* _PROBLEM TO WORK ON_
The part to set down runs from the first line of the data below through the line with "- routines for", inclusive; write it exactly and leave out the pictures.

Items from a dataset
----

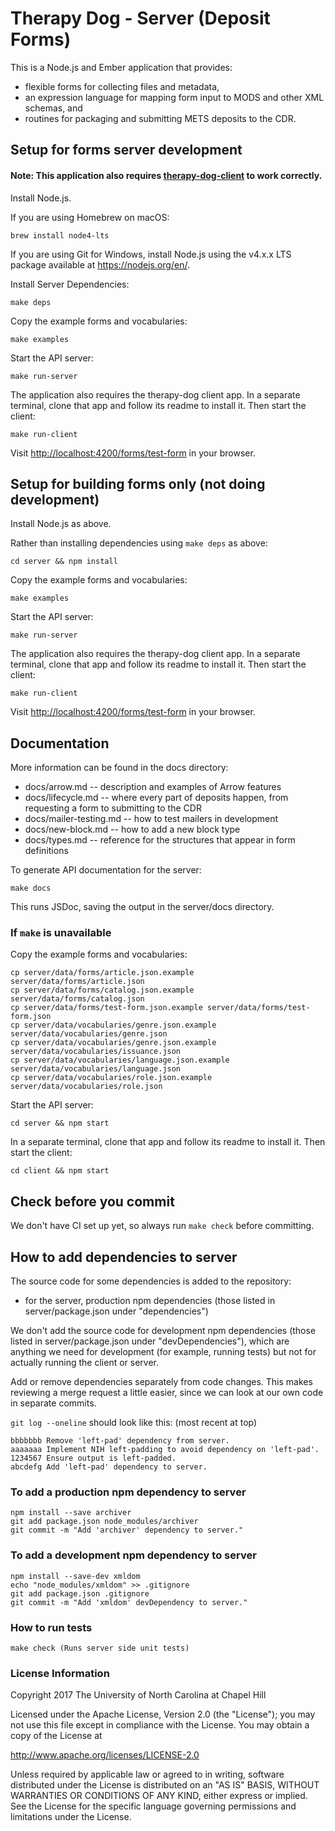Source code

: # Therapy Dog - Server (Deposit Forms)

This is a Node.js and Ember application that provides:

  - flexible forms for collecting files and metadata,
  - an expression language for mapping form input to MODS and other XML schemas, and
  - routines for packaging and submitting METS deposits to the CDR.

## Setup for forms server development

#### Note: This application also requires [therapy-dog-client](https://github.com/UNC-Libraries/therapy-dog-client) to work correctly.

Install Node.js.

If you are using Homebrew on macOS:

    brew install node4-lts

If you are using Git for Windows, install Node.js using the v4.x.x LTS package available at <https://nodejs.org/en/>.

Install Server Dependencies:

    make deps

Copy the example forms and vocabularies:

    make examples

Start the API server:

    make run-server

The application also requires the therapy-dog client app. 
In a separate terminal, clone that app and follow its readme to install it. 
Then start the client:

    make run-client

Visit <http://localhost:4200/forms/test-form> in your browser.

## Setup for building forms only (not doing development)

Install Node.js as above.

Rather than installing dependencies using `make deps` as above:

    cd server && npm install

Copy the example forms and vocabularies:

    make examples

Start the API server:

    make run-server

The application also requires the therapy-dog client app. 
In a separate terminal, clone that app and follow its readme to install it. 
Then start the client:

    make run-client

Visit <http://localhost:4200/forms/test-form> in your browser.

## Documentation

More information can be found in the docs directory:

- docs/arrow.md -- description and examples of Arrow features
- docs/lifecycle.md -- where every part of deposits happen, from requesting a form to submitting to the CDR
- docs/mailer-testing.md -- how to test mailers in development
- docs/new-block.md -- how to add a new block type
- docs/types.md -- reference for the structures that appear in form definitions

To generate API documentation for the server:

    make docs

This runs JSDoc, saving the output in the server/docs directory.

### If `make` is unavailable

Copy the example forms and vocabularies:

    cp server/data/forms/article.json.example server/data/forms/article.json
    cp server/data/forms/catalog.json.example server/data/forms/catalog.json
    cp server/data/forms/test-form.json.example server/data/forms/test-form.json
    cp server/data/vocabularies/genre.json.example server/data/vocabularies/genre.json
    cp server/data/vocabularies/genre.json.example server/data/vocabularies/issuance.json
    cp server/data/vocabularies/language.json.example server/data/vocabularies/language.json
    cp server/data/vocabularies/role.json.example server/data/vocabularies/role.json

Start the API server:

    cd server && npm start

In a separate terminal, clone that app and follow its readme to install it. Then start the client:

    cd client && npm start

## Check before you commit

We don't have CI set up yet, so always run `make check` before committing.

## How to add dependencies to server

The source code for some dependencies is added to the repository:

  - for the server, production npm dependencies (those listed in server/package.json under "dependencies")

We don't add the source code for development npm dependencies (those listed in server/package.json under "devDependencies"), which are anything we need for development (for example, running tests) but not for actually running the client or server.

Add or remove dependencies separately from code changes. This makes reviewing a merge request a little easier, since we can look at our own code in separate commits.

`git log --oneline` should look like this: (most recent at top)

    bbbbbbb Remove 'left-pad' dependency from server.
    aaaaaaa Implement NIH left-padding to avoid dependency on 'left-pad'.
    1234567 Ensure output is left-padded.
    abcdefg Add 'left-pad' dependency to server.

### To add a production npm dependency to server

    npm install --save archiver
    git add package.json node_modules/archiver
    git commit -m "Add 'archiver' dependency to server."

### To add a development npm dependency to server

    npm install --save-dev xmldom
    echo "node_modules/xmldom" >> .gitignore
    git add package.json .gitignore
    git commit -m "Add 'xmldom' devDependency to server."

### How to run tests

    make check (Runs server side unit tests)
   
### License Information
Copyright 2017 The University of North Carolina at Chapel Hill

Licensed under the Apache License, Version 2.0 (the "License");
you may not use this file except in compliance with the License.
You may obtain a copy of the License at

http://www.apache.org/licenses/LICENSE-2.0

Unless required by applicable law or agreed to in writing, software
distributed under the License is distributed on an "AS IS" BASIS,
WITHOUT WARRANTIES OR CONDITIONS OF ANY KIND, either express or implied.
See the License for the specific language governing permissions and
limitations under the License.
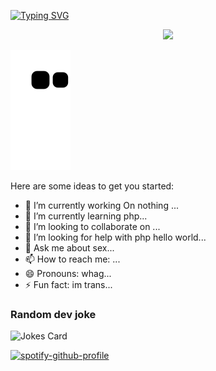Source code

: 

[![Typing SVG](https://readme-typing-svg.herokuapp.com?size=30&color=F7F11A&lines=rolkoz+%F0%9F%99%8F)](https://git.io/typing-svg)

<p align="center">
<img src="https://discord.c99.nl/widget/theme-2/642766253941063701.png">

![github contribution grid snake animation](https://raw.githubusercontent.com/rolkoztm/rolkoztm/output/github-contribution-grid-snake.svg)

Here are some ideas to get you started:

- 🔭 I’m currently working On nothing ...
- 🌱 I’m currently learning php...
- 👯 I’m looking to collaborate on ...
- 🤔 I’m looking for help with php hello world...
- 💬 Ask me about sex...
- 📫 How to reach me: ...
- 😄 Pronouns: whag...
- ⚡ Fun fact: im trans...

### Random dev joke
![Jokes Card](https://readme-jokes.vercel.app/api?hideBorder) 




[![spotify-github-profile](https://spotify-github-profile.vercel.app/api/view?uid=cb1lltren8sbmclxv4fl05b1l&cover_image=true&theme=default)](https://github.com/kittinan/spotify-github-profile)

----

* _ANSWER_
Source code

: # Therapy Dog - Server (Deposit Forms)

This is a Node.js and Ember application that provides:

  - flexible forms for collecting files and metadata,
  - an expression language for mapping form input to MODS and other XML schemas, and
  - routines for packaging and submitting METS deposits to the CDR.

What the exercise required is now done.